Meloy: There, I’ve said it. That can be your headline.
Paste: Okay, that’s great. Hopefully we won’t have any angry vegetarians reading this that just become so upset…
Meloy: Oh, God.
Paste: Let’s not think about that. Before I run out of time, what are your plans after the solo tour? Are you going to start a cooking show?
Meloy: Uh, no. After the solo tour, we’re going to come home and actually go to France for a month. We’ve rented a house in the south of France, and we’re going to hang out there for a month and do nothing but cook and read and write songs. And then I’m gonna come back and get married. And then right after I get married, [the Decemberists] are going to go into the studio for two months and record a new record.
Paste: Oh wow, that sounds like an exciting post-tour.
Meloy: It’s going to be an exciting spring and summer.
Paste: Do you have any idea right now if there’s any direction that the new album is taking?
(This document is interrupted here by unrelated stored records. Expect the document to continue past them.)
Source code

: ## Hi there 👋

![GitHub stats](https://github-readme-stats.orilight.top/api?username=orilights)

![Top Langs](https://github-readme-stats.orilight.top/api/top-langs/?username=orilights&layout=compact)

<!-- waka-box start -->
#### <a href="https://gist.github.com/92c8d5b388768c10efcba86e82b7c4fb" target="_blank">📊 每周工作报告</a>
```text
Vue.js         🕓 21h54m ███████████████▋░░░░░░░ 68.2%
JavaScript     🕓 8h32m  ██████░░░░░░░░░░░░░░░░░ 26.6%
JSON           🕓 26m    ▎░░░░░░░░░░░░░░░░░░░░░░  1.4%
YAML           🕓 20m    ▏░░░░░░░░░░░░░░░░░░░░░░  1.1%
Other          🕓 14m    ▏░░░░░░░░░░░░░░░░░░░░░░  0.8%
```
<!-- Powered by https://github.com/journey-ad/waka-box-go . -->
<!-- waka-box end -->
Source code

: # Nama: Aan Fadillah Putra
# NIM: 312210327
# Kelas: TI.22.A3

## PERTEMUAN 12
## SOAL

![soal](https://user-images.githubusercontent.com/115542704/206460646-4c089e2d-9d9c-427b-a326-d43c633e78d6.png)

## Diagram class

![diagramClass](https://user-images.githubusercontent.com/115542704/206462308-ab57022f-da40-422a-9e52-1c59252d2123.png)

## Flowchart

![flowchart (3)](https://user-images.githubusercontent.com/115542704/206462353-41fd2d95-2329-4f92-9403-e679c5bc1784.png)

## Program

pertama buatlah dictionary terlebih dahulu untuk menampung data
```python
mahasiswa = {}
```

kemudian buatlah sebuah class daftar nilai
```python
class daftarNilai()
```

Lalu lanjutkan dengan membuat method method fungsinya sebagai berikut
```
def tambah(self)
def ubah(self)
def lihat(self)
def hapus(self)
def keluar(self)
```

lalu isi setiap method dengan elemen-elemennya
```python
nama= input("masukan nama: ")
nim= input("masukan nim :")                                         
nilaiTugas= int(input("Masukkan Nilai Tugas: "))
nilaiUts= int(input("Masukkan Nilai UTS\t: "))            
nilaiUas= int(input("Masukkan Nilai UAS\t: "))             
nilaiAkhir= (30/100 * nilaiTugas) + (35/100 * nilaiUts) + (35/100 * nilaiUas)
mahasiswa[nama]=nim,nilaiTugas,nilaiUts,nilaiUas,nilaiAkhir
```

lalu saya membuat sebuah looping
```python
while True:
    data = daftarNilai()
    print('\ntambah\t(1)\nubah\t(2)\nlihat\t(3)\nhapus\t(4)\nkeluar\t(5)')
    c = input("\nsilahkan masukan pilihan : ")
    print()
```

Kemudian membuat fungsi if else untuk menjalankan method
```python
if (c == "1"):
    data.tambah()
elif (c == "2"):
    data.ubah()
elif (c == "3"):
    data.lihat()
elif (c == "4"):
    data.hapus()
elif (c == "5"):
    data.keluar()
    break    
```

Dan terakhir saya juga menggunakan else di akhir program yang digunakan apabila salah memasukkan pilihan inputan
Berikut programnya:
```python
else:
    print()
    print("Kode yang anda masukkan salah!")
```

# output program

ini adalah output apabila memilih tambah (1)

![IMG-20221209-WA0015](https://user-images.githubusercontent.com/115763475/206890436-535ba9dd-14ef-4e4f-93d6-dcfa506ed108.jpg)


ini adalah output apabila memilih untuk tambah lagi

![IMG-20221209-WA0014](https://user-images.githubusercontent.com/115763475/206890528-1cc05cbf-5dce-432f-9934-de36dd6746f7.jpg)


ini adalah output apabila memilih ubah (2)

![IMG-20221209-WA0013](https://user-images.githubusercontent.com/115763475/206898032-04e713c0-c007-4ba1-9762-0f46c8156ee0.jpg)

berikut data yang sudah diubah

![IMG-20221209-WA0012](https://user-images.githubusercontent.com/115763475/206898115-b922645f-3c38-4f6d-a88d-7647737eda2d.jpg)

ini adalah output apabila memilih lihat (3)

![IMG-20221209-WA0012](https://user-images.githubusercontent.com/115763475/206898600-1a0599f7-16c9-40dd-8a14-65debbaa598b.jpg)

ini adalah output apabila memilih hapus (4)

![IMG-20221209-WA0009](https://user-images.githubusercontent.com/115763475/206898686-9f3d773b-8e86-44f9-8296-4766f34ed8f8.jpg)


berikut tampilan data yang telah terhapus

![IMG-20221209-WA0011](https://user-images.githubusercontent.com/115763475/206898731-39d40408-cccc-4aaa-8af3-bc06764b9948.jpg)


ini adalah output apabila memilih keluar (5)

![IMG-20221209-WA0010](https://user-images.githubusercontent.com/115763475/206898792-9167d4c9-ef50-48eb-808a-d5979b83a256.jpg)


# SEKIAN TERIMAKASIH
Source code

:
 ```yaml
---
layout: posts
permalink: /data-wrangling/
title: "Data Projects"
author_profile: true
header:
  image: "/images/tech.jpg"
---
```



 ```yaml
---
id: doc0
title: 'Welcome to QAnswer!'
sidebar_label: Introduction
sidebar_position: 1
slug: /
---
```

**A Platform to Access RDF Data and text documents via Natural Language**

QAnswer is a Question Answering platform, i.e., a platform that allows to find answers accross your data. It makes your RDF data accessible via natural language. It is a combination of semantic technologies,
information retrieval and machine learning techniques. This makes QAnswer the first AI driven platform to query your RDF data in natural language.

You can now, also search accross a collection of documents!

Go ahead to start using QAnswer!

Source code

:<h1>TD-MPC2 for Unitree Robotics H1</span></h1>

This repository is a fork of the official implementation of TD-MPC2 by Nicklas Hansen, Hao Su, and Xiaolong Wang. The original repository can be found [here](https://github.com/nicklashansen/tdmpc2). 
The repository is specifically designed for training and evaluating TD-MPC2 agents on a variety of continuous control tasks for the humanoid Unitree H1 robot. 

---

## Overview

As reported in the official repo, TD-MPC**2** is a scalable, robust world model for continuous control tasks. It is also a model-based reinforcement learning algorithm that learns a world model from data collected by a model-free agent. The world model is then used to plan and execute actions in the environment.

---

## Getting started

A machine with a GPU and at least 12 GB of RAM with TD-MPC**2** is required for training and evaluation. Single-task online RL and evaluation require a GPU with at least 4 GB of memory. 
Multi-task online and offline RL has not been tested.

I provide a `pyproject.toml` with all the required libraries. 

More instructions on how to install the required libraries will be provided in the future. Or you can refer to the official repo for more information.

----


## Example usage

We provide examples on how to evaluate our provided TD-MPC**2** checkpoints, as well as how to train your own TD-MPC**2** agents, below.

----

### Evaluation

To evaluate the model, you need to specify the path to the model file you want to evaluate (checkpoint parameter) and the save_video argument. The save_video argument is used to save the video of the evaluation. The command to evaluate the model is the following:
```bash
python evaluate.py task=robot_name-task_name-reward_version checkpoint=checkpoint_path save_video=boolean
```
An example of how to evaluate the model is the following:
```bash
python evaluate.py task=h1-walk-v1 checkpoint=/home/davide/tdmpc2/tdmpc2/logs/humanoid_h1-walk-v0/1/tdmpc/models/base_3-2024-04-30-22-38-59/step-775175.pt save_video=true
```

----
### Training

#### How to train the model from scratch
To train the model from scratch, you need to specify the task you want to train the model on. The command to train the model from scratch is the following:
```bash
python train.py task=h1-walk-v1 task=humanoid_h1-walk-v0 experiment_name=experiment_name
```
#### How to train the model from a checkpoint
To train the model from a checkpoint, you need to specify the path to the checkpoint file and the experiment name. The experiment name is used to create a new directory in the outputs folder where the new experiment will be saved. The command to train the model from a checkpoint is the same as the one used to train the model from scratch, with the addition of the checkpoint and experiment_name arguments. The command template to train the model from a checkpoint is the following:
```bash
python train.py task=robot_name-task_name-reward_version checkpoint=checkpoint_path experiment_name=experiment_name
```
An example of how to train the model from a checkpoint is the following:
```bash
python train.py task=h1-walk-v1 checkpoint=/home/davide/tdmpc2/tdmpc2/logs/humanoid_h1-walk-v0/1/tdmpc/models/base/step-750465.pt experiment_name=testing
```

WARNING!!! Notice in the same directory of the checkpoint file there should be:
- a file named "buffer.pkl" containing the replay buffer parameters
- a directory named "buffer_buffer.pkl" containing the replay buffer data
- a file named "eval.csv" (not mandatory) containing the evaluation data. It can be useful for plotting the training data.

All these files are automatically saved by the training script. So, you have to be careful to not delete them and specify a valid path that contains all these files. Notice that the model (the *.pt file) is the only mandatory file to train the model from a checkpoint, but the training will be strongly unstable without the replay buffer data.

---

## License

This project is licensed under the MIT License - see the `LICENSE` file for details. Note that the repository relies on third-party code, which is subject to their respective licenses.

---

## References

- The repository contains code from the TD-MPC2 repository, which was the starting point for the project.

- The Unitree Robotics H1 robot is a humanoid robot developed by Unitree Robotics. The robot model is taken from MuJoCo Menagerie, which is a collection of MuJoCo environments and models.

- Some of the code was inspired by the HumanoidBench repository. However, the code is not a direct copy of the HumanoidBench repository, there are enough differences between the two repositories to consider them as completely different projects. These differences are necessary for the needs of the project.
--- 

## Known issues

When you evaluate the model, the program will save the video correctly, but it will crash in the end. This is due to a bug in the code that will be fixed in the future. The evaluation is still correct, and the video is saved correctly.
Or has it just not sprouted yet?
Meloy: It has, but I’m instructed not to say anything. It’s going to be kind of wild and crazy and nothing we’ve really ever done before, but there’s still negotiations and plans being hatched and it would be premature to really go into details.
Paste: That’s understandable. Well, I guess that’s all—somehow I managed to fit this in half as much time as last time.
Meloy: Yeah, every time you lose stuff and come back to it, you always work more efficiently.
Paste: Yeah, I think last time I asked you something about politics and you said you were supporting Obama, and I was afraid to say anything to skew my interview one way or the other so I was silent for a long time.
Meloy: Are you not into Obama?
Paste: Oh, no, I totally am. I just didn’t want to get too excited, so I overcompensated.
Meloy: Oh, right. No, I’m in total, full support. You know, our boy’s still in the lead. It bums me out. This is exactly what’s happening with this protracted primary—I have a feeling that Obama supporters like myself are just becoming more and more attached to him and more and more aggressive, and I think Clinton’s supporters are as well. So I’m afraid that if it starts getting more negative—like it seems to be skewing now that Hilary seems to have all of her whole approach, her whole, new, more aggressive approach—that it’s going to skew that way, and it’s going to make the individual camps more attached to their candidate and less likely to codify around one candidate when the primaries are actually over. That’s what worries me. And I just think that Clinton’s been scurrilous in her approach as well as her campaign guy, Mark Penn, who I think is a douchebag—and you can quote me on that.
Paste: (laughs) Okay, this is gonna make people angry, all this meat and politics.
Meloy: (laughs) Meat and politics! Talkin’ meat and politics with Colin Meloy.